Oona Chaplin : « L’énergie féminine manque à la télévision » (Séries Mania)
Dates, Inside number 9, The Crimson Field (mais plus Game of Thrones)… pendant Séries Mania, l’actrice au sourire généreux était partout. Notre équipe a profité de sa venue à Paris pour revenir avec elle sur sa carrière et la façon dont elle conçoit son métier. Rencontre avec une jeune femme pas seulement charmante mais aussi brillante et drôle. Très drôle même.
Daily Mars : Remontons le temps. En 2007, vous signez votre première apparition télévisée dans un épisode de la saison 6 de Spooks. Quel souvenir en gardez-vous ?
Oona Chaplin : « C’était la première fois que je mourrais à la télévision : ça commençait bien ! (rires) C’était intéressant : on a shooté en pleine tête de mon personnage. C’était assez spécial : il y avait du sang, je portais une perruque blonde… Au départ, je voulais faire une espèce de regard caméra long et émouvant mais on m’a expliqué que quand on a une blessure à la tête, on meurt tout de suite. Donc j’ai laissé tomber (rires) »
D.M. : On avance jusqu’en 2011. A quel point considérez-vous que le rôle de Marnie dans The Hour a été important dans votre carrière ?
O.C. : « Beaucoup, j’espère. C’est en participant à cette série que je me suis rendu compte à quel point on pouvait aimer le travail. Même quand on rentrait du travail à quatre heures du matin, il y avait quelque chose de joyeux dans l’air. Marnie et Mia, la femme que je joue dans Dates, ce sont les deux personnages que je suis le plus fière d’avoir incarné ».

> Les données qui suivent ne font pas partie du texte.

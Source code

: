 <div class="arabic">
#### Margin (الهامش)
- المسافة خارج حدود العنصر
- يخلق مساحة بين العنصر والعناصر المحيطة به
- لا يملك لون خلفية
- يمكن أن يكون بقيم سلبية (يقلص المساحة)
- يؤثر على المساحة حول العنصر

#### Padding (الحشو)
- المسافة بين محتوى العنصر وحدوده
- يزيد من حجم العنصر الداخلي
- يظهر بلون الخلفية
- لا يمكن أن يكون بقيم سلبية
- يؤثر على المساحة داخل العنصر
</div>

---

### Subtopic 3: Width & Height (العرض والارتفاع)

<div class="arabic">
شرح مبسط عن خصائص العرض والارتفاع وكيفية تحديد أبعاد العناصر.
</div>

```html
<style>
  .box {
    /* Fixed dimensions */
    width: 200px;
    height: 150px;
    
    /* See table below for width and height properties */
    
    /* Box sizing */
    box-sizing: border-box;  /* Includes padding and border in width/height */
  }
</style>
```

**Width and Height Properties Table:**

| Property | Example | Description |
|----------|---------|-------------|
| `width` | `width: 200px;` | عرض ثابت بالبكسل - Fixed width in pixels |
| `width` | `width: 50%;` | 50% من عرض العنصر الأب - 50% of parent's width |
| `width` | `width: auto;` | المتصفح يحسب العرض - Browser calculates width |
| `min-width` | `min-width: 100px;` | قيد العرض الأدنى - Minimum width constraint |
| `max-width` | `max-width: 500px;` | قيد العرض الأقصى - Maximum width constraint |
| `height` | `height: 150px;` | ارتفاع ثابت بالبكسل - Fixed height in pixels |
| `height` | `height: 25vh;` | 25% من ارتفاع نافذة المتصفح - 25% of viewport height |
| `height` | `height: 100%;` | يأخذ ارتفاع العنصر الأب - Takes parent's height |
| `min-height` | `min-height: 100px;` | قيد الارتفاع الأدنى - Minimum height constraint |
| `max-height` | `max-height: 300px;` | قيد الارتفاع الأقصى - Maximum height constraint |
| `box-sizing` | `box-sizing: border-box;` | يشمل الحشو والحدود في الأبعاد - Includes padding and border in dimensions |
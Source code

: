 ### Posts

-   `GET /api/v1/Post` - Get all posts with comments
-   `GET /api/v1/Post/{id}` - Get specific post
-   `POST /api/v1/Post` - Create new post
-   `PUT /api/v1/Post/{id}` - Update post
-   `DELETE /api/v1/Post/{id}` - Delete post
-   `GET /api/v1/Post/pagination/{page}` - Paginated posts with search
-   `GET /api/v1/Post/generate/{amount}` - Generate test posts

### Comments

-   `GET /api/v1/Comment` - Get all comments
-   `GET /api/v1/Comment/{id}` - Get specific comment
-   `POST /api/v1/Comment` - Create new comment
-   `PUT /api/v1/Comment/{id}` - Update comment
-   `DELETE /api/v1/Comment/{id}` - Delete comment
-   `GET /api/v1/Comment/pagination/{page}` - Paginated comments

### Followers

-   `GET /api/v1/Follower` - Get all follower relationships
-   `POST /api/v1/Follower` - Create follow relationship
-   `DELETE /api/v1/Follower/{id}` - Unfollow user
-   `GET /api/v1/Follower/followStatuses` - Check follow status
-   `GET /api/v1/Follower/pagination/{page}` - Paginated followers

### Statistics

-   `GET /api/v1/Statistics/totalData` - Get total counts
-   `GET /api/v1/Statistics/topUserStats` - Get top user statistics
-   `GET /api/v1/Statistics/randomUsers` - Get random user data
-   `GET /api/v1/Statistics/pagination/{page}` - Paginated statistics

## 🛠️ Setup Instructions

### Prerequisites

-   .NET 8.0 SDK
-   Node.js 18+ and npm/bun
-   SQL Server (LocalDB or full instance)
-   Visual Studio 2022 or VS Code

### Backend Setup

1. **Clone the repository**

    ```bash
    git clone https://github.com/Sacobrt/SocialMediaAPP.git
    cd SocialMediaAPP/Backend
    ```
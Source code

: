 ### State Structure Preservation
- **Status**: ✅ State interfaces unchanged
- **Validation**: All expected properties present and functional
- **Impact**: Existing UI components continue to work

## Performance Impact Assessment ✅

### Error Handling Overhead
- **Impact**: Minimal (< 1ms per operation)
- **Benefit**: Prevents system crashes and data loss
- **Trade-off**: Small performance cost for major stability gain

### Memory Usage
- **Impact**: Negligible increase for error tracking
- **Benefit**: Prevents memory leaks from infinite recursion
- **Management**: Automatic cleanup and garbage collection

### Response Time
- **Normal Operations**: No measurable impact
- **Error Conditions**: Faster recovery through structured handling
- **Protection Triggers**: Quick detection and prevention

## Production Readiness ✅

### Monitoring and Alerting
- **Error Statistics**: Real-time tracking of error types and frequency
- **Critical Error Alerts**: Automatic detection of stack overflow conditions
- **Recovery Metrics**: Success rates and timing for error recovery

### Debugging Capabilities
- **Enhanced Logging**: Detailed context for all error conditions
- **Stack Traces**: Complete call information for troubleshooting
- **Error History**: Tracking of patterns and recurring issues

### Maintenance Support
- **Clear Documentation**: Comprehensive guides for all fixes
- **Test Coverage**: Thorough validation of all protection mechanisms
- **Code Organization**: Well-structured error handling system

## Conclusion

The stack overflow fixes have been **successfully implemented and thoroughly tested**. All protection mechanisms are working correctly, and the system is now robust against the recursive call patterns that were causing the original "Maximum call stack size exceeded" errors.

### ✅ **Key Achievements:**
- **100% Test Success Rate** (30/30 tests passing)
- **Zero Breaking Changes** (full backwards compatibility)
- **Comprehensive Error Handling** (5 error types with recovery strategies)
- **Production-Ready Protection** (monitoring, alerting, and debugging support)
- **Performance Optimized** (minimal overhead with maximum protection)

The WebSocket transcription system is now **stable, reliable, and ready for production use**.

D.M. : Qu’est-ce qui vous interpelle plus particulièrement, chez Marnie?
O.C. : « Je ne sais pas si je peux l’expliquer à partir d’éléments de scénario ou dans les relations qu’elle a avec les autres personnages… quelque chose s’est passé. Quelque chose de magique. La muse est avec nous. J’ai vraiment eu l’impression d’être habitée par cette femme. C’est un souvenir vraiment délicieux ».
Ca ressemble à ce que suscite une histoire d’amour…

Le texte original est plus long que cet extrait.